After several rounds of interviews spanning the course of two months, Pickerington's City Administration Committee whittled a long list of candidates that applied to be a new City Council member down to one: Patrick Bowen.
City Mayor Lee Gray, however, vetoed the choice Monday, August 26.
"I felt it was the necessary decision based on the current balance of City Council," Gray said.
Bowen would have replaced Brian Sauer, who was required to vacate his seat on council in June because a residency clause in Pickerington's City Charter mandates all councilmen live in the city.
Sauer moved to Violet Township, thus creating the open seat, the term for which expires in 2015.
City Council voted 4-0 to approve Bowen at its August 20 meeting. Councilmen Cristie Hammond and Mike Sabatino abstained from voting on the legislation.

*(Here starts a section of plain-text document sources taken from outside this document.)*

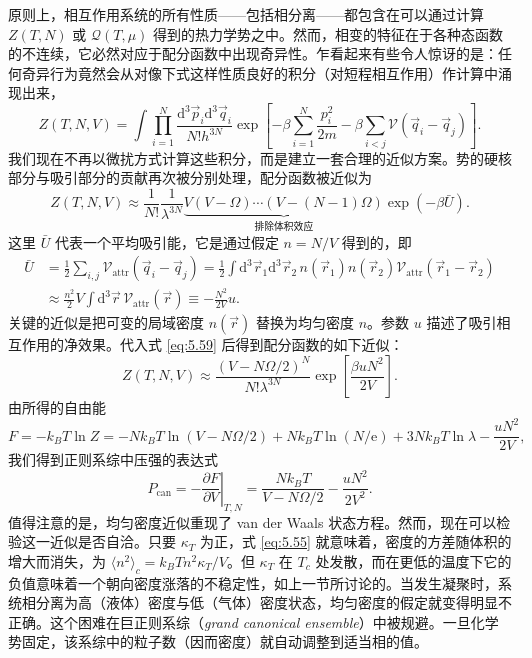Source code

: 原则上，相互作用系统的所有性质——包括相分离——都包含在可以通过计算 $Z(T,N)$ 或 $\mathcal{Q}(T,\mu)$ 得到的热力学势之中。然而，相变的特征在于各种态函数的不连续，它必然对应于配分函数中出现奇异性。乍看起来有些令人惊讶的是：任何奇异行为竟然会从对像下式这样性质良好的积分（对短程相互作用）作计算中涌现出来，
\begin{equation}\label{eq:5.58}
Z(T,N,V)=\int\prod_{i=1}^N\frac{\mathrm{d}^3\vec p_i\mathrm{d}^3\vec q_i}{N!h^{3N}}\exp\left[-\beta\sum_{i=1}^N\frac{p_i^2}{2m}-\beta\sum_{i<j}\mathscr V(\vec q_i-\vec q_j)\right].
\end{equation}
我们现在不再以微扰方式计算这些积分，而是建立一套合理的近似方案。势的硬核部分与吸引部分的贡献再次被分别处理，配分函数被近似为
\begin{equation}\label{eq:5.59}
Z(T,N,V)\approx\frac{1}{N!}\frac{1}{\lambda^{3N}}\underbrace{V(V-\Omega)\cdots(V-(N-1)\Omega)}_{\text{排除体积效应}}\exp(-\beta\bar U).
\end{equation}
这里 $\bar U$ 代表一个平均吸引能，它是通过假定 $n=N/V$ 得到的，即
\begin{equation}\label{eq:5.60}
\begin{aligned}
\bar U&=\frac{1}{2}\sum_{i,j}\mathscr V_{\text{attr}}(\vec q_i-\vec q_j)=\frac{1}{2}\int\mathrm{d}^3\vec r_1\mathrm{d}^3\vec r_2\,n(\vec r_1)n(\vec r_2)\mathscr V_{\text{attr}}(\vec r_1-\vec r_2)\\
&\approx\frac{n^2}{2}V\int\mathrm{d}^3\vec r\,\mathscr V_{\text{attr}}(\vec r)\equiv-\frac{N^2}{2V}u.
\end{aligned}
\end{equation}
关键的近似是把可变的局域密度 $n(\vec r)$ 替换为均匀密度 $n$。参数 $u$ 描述了吸引相互作用的净效果。代入式 \eqref{eq:5.59} 后得到配分函数的如下近似：
\begin{equation}\label{eq:5.61}
Z(T,N,V)\approx\frac{(V-N\Omega/2)^N}{N!\lambda^{3N}}\exp\left[\frac{\beta uN^2}{2V}\right].
\end{equation}
由所得的自由能
\begin{equation}\label{eq:5.62}
F=-k_BT\ln Z=-Nk_BT\ln(V-N\Omega/2)+Nk_BT\ln(N/\mathrm{e})+3Nk_BT\ln\lambda-\frac{uN^2}{2V},
\end{equation}
我们得到正则系综中压强的表达式
\begin{equation}\label{eq:5.63}
P_{\text{can}}=-\left.\frac{\partial F}{\partial V}\right|_{T,N}=\frac{Nk_BT}{V-N\Omega/2}-\frac{uN^2}{2V^2}.
\end{equation}
值得注意的是，均匀密度近似重现了 van der Waals 状态方程。然而，现在可以检验这一近似是否自洽。只要 $\kappa_T$ 为正，式 \eqref{eq:5.55} 就意味着，密度的方差随体积的增大而消失，为 $\langle n^2\rangle_c=k_BTn^2\kappa_T/V$。但 $\kappa_T$ 在 $T_c$ 处发散，而在更低的温度下它的负值意味着一个朝向密度涨落的不稳定性，如上一节所讨论的。当发生凝聚时，系统相分离为高（液体）密度与低（气体）密度状态，均匀密度的假定就变得明显不正确。这个困难在巨正则系综（\textit{grand canonical ensemble}）中被规避。一旦化学势固定，该系综中的粒子数（因而密度）就自动调整到适当相的值。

Councilman Tony Barletta, vice chairman of the City Administration Committee, spearheaded the search team to find Sauer's replacement.
Bowen was chosen from a final group of four applicants that also included Adam Babcock, Nicole McKiernan and Shaun Peterson.
Barletta said he was "very disappointed" by Gray's veto, especially in light of the due diligence he said was exercised by the City Administration Committee throughout the selection process.
"We selected Patrick Bowen from a group of 35 applicants, 28 we interviewed once, and four we interviewed twice," said Barletta.
"I believe our process delivered the best candidate for the citizens of Pickerington," he said. "Apparently, Patrick was not the best candidate for Lee Gray."
Gray said he anticipates City Council will attempt to override his veto of Bowen.
"Council has until the next council meeting to choose to override it," Gray said. "They can override it with five votes. I guess they will at least attempt to do that Sept. 3," he said.
Gray said if council fails to fill Sauer's vacant seat within the 60-day time period required by the City Charter, "after that it becomes the Mayor's appointment."
Barletta cited Bowen's extensive business background as the primary reason he emerged as the front runner in a field of qualified and talented candidates.
Bowen is the owner of Bowen National Research, a company based in Olde Pickerington Village that provides real estate market research to developers and local governments.
A resident of Pickerington for the past 13 years, Bowen lives in the Willow Ponds subdivision with his wife, Tracie, and their two children.
He previously served as a board member for Fairfield County Habitat for Humanity and as a volunteer for the Pickerington Food Pantry and Fairfield Community Gardens.
Barletta said there is a plan of action in regards to Bowen's candidacy, the details of which is yet to be determined.
"We will meet to try to overturn the veto," Barletta said. "We may call a special meeting to do so. We've not resolved that yet."
When reached for comment Monday evening, Aug. 26, Bowen expressed frustration with Gray's veto.
"I am particularly perplexed that the mayor stated he vetoed my nomination because he felt he was not asked for input on the applicant screening process, especially when he had the opportunity to meet all 28 applicants yet failed to attend a single interview," Bowen said.
"To me this is petty and politics at its worst," he said.
"I would have understood if the mayor felt my ideas, goals or vision for the city didn't match his or they simply weren't good for Pickerington," Bowen said.
"The funny thing is, in the couple of times we spoke with each other, including once at length, he never asked me about a single position I had or what I thought about Pickerington's future.
"It's a shame, too, because I had some good things we could have done together to help the city," Bowen said.
Gray said he stood by his decision to veto Bowen's nomination.
"Anytime I make a decision I'm doing it in what I believe is the best interests of the city," Gray said, adding "there should have been a candidate that was more fully supported by City Council and the mayor."